Bir süre daha tedavi görür, dinlenir ve iyileştiğiniz takdirde görevinizin başına yeniden dönersiniz. Olmazsa, başka çözümler daha sonra düşünülür. "

Ne var ki, 2 gün sonra Başbakan bir basın toplantısı düzenler.

Aynı Emin Çölaşan, 29 Mayıstaki yazısına ;

"Bir başka Ecevit!" Diye başlar.

Kendi durum ve düşünceleriyle toplantı yerinden söz ettikten sonra ;

"Ecevit zamanında geldi ve önündeki yazılı metni okumaya başladı."

Diye sadede gelir ;

" Muhteşem... Dört dörtlük.

Çok ufak şeyler dışında ne bir tekleme, ne dil sürçmesi, ne bir yanlış okuma. Bu fasıl yaklaşık yarım saat sürdü. Sıra, sorulara ve Ecevit'in vereceği yanıtlara geldi.

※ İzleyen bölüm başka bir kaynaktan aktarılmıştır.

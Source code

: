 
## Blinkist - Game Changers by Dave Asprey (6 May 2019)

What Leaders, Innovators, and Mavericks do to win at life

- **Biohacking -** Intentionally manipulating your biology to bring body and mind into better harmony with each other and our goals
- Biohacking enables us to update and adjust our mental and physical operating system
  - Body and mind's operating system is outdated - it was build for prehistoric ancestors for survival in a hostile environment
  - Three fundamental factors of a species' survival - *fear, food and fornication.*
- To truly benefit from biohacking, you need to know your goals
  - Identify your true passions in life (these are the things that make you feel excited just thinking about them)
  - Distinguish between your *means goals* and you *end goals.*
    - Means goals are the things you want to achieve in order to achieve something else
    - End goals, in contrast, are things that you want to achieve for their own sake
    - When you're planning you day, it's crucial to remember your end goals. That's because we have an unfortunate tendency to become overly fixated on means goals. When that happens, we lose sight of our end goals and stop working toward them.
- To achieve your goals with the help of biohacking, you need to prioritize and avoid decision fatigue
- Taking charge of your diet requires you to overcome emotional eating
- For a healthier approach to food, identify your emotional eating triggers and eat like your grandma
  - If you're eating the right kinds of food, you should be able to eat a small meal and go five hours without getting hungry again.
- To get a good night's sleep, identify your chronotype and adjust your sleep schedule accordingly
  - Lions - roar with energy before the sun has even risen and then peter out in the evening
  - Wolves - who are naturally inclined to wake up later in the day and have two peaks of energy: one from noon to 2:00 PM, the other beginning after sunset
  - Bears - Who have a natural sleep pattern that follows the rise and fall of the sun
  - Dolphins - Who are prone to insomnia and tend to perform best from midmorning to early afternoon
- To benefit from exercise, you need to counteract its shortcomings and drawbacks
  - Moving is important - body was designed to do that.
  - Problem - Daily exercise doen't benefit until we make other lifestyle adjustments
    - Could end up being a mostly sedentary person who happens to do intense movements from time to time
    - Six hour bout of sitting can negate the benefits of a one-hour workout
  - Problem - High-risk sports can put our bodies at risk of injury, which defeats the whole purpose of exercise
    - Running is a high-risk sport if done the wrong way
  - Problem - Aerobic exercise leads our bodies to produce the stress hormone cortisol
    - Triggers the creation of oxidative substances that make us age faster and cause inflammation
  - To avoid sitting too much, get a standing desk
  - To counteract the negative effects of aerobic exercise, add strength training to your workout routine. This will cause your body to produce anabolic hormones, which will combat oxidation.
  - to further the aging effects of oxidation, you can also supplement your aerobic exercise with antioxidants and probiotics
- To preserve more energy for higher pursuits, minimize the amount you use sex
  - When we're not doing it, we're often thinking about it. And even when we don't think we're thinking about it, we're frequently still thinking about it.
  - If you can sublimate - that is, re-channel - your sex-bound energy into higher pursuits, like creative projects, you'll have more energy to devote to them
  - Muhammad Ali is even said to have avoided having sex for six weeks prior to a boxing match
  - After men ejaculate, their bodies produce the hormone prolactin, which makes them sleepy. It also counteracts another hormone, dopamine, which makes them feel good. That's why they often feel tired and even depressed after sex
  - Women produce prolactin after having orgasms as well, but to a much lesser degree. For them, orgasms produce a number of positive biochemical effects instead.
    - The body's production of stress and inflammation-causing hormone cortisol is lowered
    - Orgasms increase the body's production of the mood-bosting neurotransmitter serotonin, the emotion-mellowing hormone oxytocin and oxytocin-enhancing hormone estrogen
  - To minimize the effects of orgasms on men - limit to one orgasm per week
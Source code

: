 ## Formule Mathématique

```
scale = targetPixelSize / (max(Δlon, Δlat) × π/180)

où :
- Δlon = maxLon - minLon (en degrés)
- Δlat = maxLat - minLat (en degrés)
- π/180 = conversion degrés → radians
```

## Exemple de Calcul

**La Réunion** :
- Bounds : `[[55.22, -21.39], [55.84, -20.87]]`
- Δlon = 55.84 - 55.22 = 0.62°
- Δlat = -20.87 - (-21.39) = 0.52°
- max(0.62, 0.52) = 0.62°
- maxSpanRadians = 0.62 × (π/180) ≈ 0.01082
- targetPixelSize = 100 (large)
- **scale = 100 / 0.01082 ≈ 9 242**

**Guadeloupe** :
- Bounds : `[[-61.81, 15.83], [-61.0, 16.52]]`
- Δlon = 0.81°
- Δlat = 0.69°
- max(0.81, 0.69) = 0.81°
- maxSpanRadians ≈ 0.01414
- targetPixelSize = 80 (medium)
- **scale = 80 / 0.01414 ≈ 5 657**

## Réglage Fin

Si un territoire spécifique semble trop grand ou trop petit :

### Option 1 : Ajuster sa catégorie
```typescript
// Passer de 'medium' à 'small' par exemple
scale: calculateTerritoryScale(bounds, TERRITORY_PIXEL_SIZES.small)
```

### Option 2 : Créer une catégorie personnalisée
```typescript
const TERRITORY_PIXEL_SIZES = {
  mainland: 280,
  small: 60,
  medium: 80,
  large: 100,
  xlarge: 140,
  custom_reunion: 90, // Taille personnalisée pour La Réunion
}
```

Yine muhteşem. Yine pırıl pırıl bir bellek, düzgün bir konuşma.

Gözlerimi kapıyorum, sanki 1970'li yılların Karaoğlan'ı Ecevit'i dinliyorum.

Sorulara düzgün yanıtlar veriyor."

Tanıklığının hemen ardından, yeniden suyu bulandırır.

"Sadece sağlığı konusunda fazla bir açıklama yapmıyor. Bundan özenle kaçınıyor.

Bir ara ağzından mı kaçırıyor bilemem, "nörolojik" yani beyinle ilgili rahatsızlığından söz ediyor ve " Allah kimseye vermesin" diyor."

Ve bombasını patlatıyor ;

"Basın toplantısı bitiyor. Çıkarken gazeteciler aramızda konuşuyoruz. Herkesin görüşü aynı noktada birleşiyor :

Belli ki bir saat önce hastaneye giden Ecevit'e doping yapılmış veya ilâç verilmiş. Bu bir ilâç mı, yoksa iğne mi ? Elbette bilemiyoruz... Çünkü dün çok önemliydi. Televizyonda milyonların önüne çıkacaktı ve burada yapacağı hataların sonucu ağır olurdu."

Yetinmiyor.

Kuşku tanıklığını çoğaltıyor ;

"Bütün gazeteciler aynı görüşteydik.

Bir insanın bir gün arayla böylesine 180 derece farklı olması ve iyi görünmesi, gerçek bir tıp mucizesiydi.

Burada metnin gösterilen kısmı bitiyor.